Находя, должно быть, что еще не время выступать на открытую борьбу, Овчина подхватил последнюю мысль Глинского и опередил Елену, опасаясь, что правительница снова скажет что-нибудь некстати.
– А как же вельможный князь мыслит? Что бы начать тут следовало? Прости, Бога для, что в дело государево путаюсь. Да чту тебя, аки отца родного. Вот и взял смелость спросить тебя.
– Гм… – покручивая ус, проговорил старик, с ясным недоверием поглядывая на князя. – Чтишь? То – добре. А что робить с тем князем? Переимать его. Послать ратных людей на Волок, да и…
Елена уже готовилась снова похвалить предусмотрительность Овчины, объявив, что войско послано, но князь успел предупредить ее быстрым вопросом:
– Войска? На Волок? Благой совет… Просто золотые слова! А кого же бы послать?.. Уж докончи мудрую речь… Укажи: кому бегуна ловить?..
Елена в недоумении сперва поглядела на Овчину, но, должно быть, сама сообразила, чем руководится Иван Федорович в своих вопросах, и поддержала любимца:
– Да уж, дядя… Дал добрый совет – укажи и на воеводу. Который раз ты выручаешь и меня, и землю. Чтобы мы без тебя, родимый, и делали, – сгадать боюся…
Старый хитрец был обманут такой прямой, грубой лестью. Самодовольно хмурясь, он небрежно проговорил:
– Ну, посылайте, кого хотите. Ратны люди – то ж до тебя, княже, надлежит. Вот хоть брата своего посылай! – очевидно, желая заплатить любезностью за любезность, сказал Глинский.

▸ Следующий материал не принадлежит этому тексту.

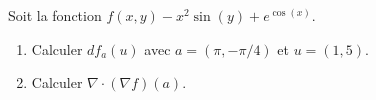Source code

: 
\begin{exercice}\label{exoOutilsMath-0131}

    Soit la fonction \( f(x,y)-x^2\sin(y)+ e^{\cos(x)}\).
    \begin{enumerate}
        \item
            Calculer \( df_a(u)\) avec \( a=(\pi,-\pi/4)\) et \( u=(1,5)\).
        \item
            Calculer \( \nabla\cdot(\nabla f)(a)\).
    \end{enumerate}

\end{exercice}
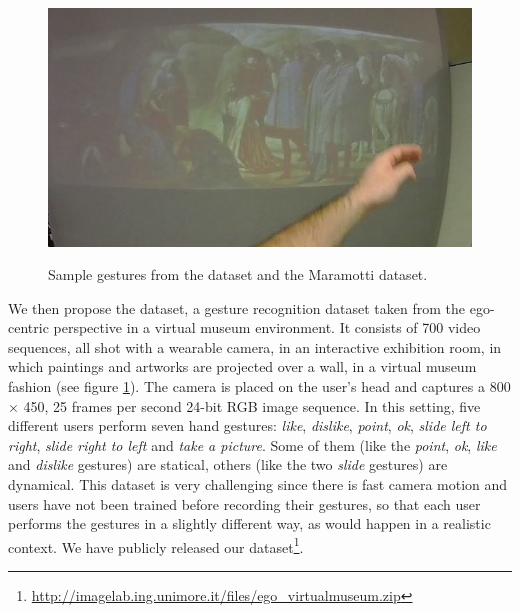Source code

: \begin{figure}
{\includegraphics[width=0.2\linewidth]{Figures/slide_2_2030_2058_all23.jpg}
}\\
\caption{Sample gestures from the \datasetunimore{} dataset and the Maramotti dataset.}
\label{example-unimore}
\end{figure}

We then propose the \datasetunimore{} dataset, a gesture recognition dataset taken from the ego-centric perspective in a virtual museum environment. It consists of 700 video sequences, all shot with a wearable camera, in an interactive exhibition room, in which paintings and artworks are projected over a wall, in a virtual museum fashion (see figure \ref{example-unimore}). The camera is placed on the user's head and captures a 800 $\times$ 450, 25 frames per second 24-bit RGB image sequence. In this setting, five different users perform seven hand gestures: \textit{like}, \textit{dislike}, \textit{point}, \textit{ok}, \textit{slide left to right}, \textit{slide right to left} and \textit{take a picture}. Some of them (like the \textit{point}, \textit{ok}, \textit{like} and \textit{dislike} gestures) are statical, others (like the two \textit{slide} gestures) are dynamical. 
This dataset is very challenging since there is fast camera motion and users have not been trained before recording their gestures, so that each user performs the gestures in a slightly different way, as would happen in a realistic context. We have publicly released our dataset\footnote{\url{http://imagelab.ing.unimore.it/files/ego_virtualmuseum.zip}}.

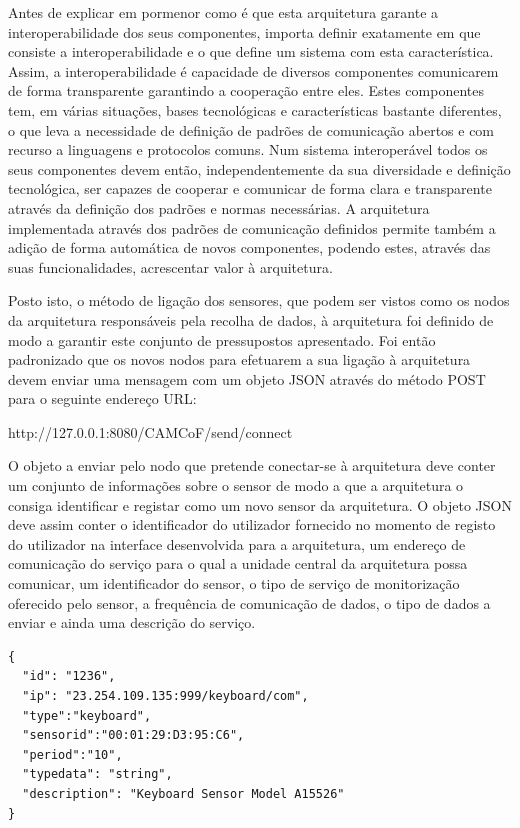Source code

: Antes de explicar em pormenor como é que esta arquitetura garante a interoperabilidade dos seus componentes, importa definir exatamente em que consiste a interoperabilidade e o que define um sistema com esta característica. Assim, a interoperabilidade é capacidade de diversos componentes comunicarem de forma transparente garantindo a cooperação entre eles. Estes componentes tem, em várias situações, bases tecnológicas e características bastante diferentes, o que leva a necessidade de definição de padrões de comunicação abertos e com recurso a linguagens e protocolos comuns\cite{jammes2005service, song2009service}. Num sistema interoperável todos os seus componentes devem então, independentemente da sua diversidade e definição tecnológica, ser capazes de cooperar e comunicar de forma clara e transparente através da definição dos padrões e normas necessárias. A arquitetura implementada através dos padrões de comunicação definidos permite também a adição de forma automática de novos componentes, podendo estes, através das suas funcionalidades, acrescentar valor à arquitetura.

Posto isto, o método de ligação dos sensores, que podem ser vistos como os nodos da arquitetura responsáveis pela recolha de dados, à arquitetura foi definido de modo a garantir este conjunto de pressupostos apresentado. Foi então padronizado que os novos nodos para efetuarem a sua ligação à arquitetura devem enviar uma mensagem com um objeto JSON através do método POST para o seguinte endereço URL:

http://127.0.0.1:8080/CAMCoF/send/connect

O objeto a enviar pelo nodo que pretende conectar-se à arquitetura deve conter um conjunto de informações sobre o sensor de modo a que a arquitetura o consiga identificar e registar como um novo sensor da arquitetura. O objeto JSON deve assim conter o identificador do utilizador fornecido no momento de registo do utilizador na interface desenvolvida para a arquitetura, um endereço de comunicação do serviço para o qual a unidade central da arquitetura possa comunicar, um identificador do sensor, o tipo de serviço de monitorização oferecido pelo sensor, a frequência de comunicação de dados, o tipo de dados a enviar e ainda uma descrição do serviço.

\begin{lstlisting}[caption=Exemplo de objeto JSON enviado por Sensor de Teclado]
{
  "id": "1236",
  "ip": "23.254.109.135:999/keyboard/com",
  "type":"keyboard",
  "sensorid":"00:01:29:D3:95:C6",
  "period":"10",
  "typedata": "string",
  "description": "Keyboard Sensor Model A15526"
}
\end{lstlisting}

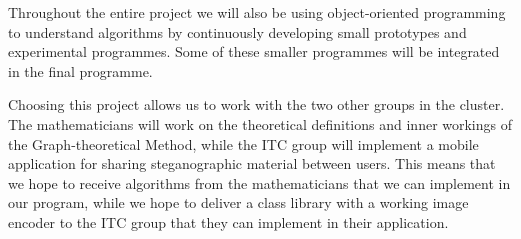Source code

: Throughout the entire project we will also be using object-oriented programming to understand algorithms by continuously developing small prototypes and experimental programmes.
Some of these smaller programmes will be integrated in the final programme.

Choosing this project allows us to work with the two other groups in the cluster. The mathematicians will work on the theoretical definitions and inner workings of the Graph-theoretical Method, while the ITC group will implement a mobile application for sharing steganographic material between users. This means that we hope to receive algorithms from the mathematicians that we can implement in our program, while we hope to deliver a class library with a working image encoder to the ITC group that they can implement in their application.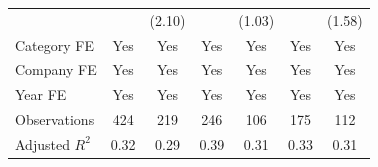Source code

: {\begin{tabular}{l*{6}{c}}
                                   &                     &      (2.10)         &                     &      (1.03)         &                     &      (1.58)         \\
[1em]
Category FE                        &         Yes         &         Yes         &         Yes         &         Yes         &         Yes         &         Yes         \\
[1em]
Company FE                         &         Yes         &         Yes         &         Yes         &         Yes         &         Yes         &         Yes         \\
[1em]
Year FE                            &         Yes         &         Yes         &         Yes         &         Yes         &         Yes         &         Yes         \\
\hline
Observations                       &         424         &         219         &         246         &         106         &         175         &         112         \\
Adjusted \(R^{2}\)                 &        0.32         &        0.29         &        0.39         &        0.31         &        0.33         &        0.31         \\
\hline\hline
\end{tabular}
}
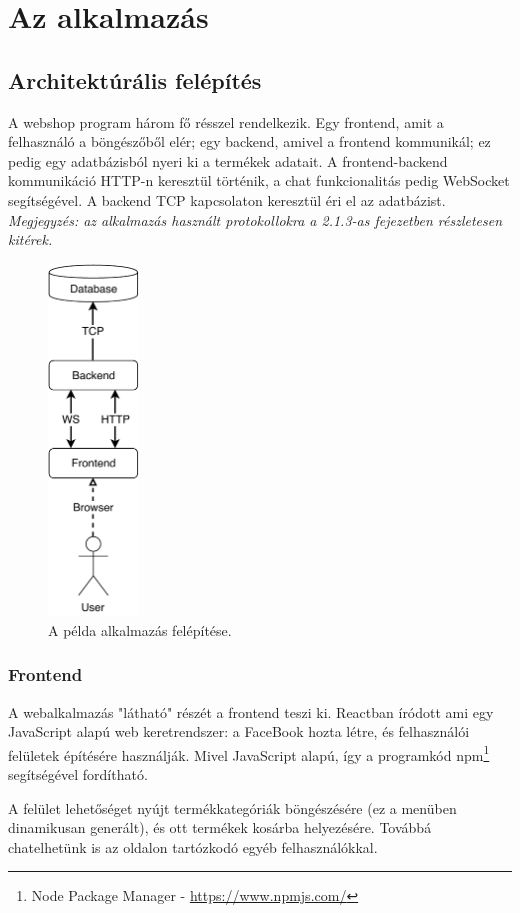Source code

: \chapter{Az alkalmazás}
\section{Architektúrális felépítés}
A webshop program három fő résszel rendelkezik. Egy frontend, amit a felhasználó a böngészőből elér; egy backend, amivel a frontend kommunikál; ez pedig egy adatbázisból nyeri ki a termékek adatait. A frontend-backend kommunikáció HTTP-n keresztül történik, a chat funkcionalitás pedig WebSocket segítségével. A backend TCP kapcsolaton keresztül éri el az adatbázist.
\vskip 0.1in
\textit{Megjegyzés: az alkalmazás használt protokollokra a 2.1.3-as fejezetben részletesen kitérek.}
\begin{figure}[ht]
\centering
\includegraphics[width=24mm, keepaspectratio]{img/app_architecture.pdf}
\caption{A példa alkalmazás felépítése.}
\end{figure}
\vskip 0.1in
\newpage
\subsection{Frontend}
A webalkalmazás "látható" részét a frontend teszi ki. Reactban íródott ami egy JavaScript alapú web keretrendszer: a FaceBook hozta létre, és felhasználói felületek építésére használják.\cite{Node_W3} Mivel JavaScript alapú, így a programkód npm\footnote{Node Package Manager - \url{https://www.npmjs.com/}} segítségével fordítható.

A felület lehetőséget nyújt termékkategóriák böngészésére (ez a menüben dinamikusan generált), és ott termékek kosárba helyezésére. Továbbá chatelhetünk is az oldalon tartózkodó egyéb felhasználókkal.


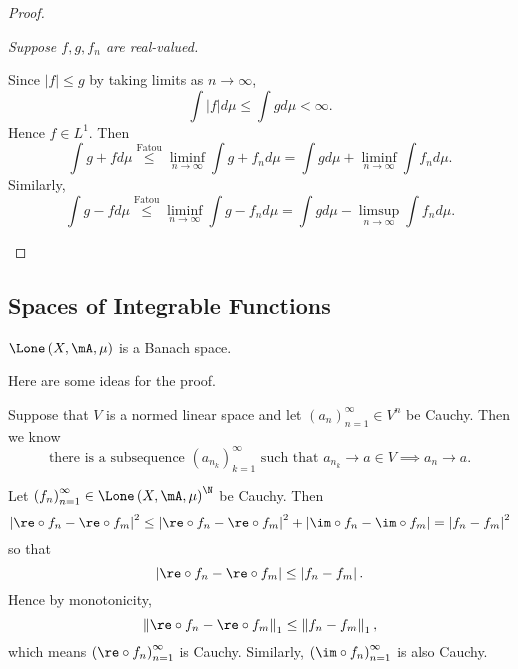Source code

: \documentclass[pmath451]{subfiles}
\begin{document}
    \begin{proof}
        \begin{case}
            \textit{Suppose $f,g,f_n$ are real-valued.}

            Since $\left| f \right|\leq g$ by taking limits as $n\to\infty$,
            \begin{equation*}
                \int\left| f \right|d\mu\leq\int gd\mu < \infty.
            \end{equation*}
            Hence $f\in L^1$. Then
            \begin{equation*}
                \int g+fd\mu \overset{\text{Fatou}}{\leq} \liminf_{n\to\infty}\int g+f_nd\mu = \int gd\mu + \liminf_{n\to\infty}\int f_nd\mu.
            \end{equation*}
            Similarly,
            \begin{equation*}
                \int g-fd\mu \overset{\text{Fatou}}{\leq} \liminf_{n\to\infty}\int g-f_nd\mu = \int gd\mu - \limsup_{n\to\infty}\int f_nd\mu.
            \end{equation*}
        \end{case}
    \end{proof}

    \subsection{Spaces of Integrable Functions}

    \begin{prop}{}
        $\Lone\left( X,\mA,\mu \right)$ is a Banach space.
    \end{prop}

    \rruleline

    \np Here are some ideas for the proof.

    Suppose that $V$ is a normed linear space and let $\left( a_{n} \right)^{\infty}_{n=1}\in V^n$ be Cauchy. Then we know
    \begin{equation*}
        \text{there is a subsequence $\left( a_{n_k} \right)^{\infty}_{k=1}$ such that }a_{n_k}\to a\in V \implies a_n\to a.
    \end{equation*}
    
    Let $\left( f_{n} \right)^{\infty}_{n=1}\in \Lone\left( X,\mA,\mu \right)^{\N}$ be Cauchy. Then
    \begin{equation*}
        \left| \re\circ f_n - \re\circ f_m \right|^{2} \leq \left| \re\circ f_n-\re\circ f_m \right|^{2} + \left| \im\circ f_n-\im\circ f_m \right| = \left| f_n-f_m \right|^{2}
    \end{equation*}
    so that
    \begin{equation*}
        \left| \re\circ f_n-\re\circ f_m \right| \leq \left| f_n-f_m \right|.
    \end{equation*}
    Hence by monotonicity,
    \begin{equation*}
        \left\lVert \re\circ f_n-\re\circ f_m \right\rVert_{1} \leq \left\lVert f_n-f_m \right\rVert_{1},
    \end{equation*}
    which means $\left( \re\circ f_{n} \right)^{\infty}_{n=1}$ is Cauchy. Similarly, $\left( \im\circ f_{n} \right)^{\infty}_{n=1}$ is also Cauchy.
    
\end{document}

– Брата? Что ж, коли княгиня-государыня поволит да государь великий князь приказывает… Пошлю братана… – А, лих, и то, поизволь, выслушай, что на ум пришло мне, государыня княгиня, и ты, вельможный княже.
– Сказывай, Иван Федорыч! – разрешила Елена.
– Что, коли бы нынче ж на Старицу до князя Андрея дослать трех святителей, молитвенников иноков: Крутицкого владыку, отца протопопа Спасского погоста да архимандрита от Симоновой обители честной. Пускай-де князя поостановят… Пускай-де скажут ему: "Слух де прошел на Москве, собрался ты, княже, оставить землю свою исконную, покинуть благословение отца своего, гробы честные родительские, святое отечество кидаешь, жалованье да сбереженье великих князей. А молит тебя владыка митрополит, и княгиня Елена, и великий князь, отрок: жил бы вместе, по-родному с государем – племянным своим. Присягу бы соблюл без всякой хитрости. И ехал бы на Москву без всякого сумления. Государи да владыка тебе слово дают и поруки ручают: не тронут и живу тебе быти". Може, так бы ладнее дело вышло. Как мыслишь, государыня? И ты, вельможный княже?
– Гляди, правда твоя, – живо отозвалась Елена. И даже вся просветлела лицом. Ей очень не по душе пришлась необходимость начать междоусобицу с дядей родным ее сына.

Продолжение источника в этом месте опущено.